++++ DATASET EXCERPTS ++++

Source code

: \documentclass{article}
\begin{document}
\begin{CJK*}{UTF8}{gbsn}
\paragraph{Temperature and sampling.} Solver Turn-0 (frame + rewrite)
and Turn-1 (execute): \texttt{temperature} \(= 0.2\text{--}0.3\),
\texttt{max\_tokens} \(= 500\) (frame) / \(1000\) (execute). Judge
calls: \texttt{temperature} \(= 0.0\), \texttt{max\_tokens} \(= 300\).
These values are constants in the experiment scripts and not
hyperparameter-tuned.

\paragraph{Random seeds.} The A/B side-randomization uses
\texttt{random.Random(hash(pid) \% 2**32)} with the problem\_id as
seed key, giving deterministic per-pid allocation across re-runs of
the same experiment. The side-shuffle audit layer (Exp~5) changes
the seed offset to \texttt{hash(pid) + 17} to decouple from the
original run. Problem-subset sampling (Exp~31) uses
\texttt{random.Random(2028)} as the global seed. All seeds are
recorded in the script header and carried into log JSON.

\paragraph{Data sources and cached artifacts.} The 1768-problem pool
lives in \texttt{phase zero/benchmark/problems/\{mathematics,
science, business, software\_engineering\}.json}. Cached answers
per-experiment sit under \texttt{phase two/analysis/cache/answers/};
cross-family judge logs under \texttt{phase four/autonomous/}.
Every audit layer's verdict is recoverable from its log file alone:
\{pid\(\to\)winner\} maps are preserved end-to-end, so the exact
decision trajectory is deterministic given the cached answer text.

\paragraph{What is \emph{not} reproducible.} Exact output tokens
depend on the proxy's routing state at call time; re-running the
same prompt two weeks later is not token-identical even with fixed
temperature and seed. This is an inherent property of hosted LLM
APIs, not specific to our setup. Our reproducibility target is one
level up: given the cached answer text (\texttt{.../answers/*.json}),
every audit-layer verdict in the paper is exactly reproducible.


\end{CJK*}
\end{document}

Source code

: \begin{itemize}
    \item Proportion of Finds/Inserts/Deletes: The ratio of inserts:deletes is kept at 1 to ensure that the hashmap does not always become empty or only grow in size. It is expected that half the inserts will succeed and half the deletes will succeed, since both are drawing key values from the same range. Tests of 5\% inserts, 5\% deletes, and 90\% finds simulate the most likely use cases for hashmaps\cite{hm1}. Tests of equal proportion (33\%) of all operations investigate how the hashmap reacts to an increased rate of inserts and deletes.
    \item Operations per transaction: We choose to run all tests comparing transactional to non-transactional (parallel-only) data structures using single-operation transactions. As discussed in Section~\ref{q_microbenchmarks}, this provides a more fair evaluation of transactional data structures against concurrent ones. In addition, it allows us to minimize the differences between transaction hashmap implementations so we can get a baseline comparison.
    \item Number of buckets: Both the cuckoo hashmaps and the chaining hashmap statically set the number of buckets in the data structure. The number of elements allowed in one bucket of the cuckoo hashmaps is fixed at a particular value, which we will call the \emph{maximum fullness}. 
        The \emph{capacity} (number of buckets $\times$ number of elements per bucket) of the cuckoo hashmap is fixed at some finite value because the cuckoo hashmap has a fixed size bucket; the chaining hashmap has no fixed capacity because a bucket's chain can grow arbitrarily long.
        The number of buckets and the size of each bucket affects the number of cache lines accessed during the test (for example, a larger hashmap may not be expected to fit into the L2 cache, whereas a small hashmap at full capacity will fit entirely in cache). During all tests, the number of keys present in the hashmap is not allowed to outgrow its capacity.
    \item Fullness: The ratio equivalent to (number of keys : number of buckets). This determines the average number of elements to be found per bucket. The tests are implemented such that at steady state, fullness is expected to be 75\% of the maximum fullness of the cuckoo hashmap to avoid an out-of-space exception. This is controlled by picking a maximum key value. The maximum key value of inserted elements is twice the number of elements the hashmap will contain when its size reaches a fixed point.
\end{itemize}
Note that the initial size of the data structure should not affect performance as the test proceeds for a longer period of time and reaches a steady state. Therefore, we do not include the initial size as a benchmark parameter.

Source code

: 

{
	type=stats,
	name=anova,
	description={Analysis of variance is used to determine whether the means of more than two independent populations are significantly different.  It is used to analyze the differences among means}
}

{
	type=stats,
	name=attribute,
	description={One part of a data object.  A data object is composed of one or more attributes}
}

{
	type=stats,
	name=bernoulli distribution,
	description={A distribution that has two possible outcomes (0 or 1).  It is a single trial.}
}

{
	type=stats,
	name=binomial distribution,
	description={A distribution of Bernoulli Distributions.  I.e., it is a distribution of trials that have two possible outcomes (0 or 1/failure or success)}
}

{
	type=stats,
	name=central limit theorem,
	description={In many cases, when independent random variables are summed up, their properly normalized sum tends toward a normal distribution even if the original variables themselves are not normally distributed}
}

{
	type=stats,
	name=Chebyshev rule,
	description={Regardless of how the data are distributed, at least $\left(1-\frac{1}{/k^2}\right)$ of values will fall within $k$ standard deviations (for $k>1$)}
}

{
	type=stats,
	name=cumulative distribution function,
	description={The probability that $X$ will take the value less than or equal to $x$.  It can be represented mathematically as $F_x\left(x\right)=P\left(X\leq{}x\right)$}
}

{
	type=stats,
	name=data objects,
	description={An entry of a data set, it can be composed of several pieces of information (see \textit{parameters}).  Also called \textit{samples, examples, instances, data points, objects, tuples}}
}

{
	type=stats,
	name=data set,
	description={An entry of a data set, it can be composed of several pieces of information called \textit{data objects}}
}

++++

### EXERCISE DETAILS
Which lines in the records above contain the word "seeds"? Return each of them.

### ANSWER SECTION
\paragraph{Random seeds.} The A/B side-randomization uses
\texttt{random.Random(2028)} as the global seed. All seeds are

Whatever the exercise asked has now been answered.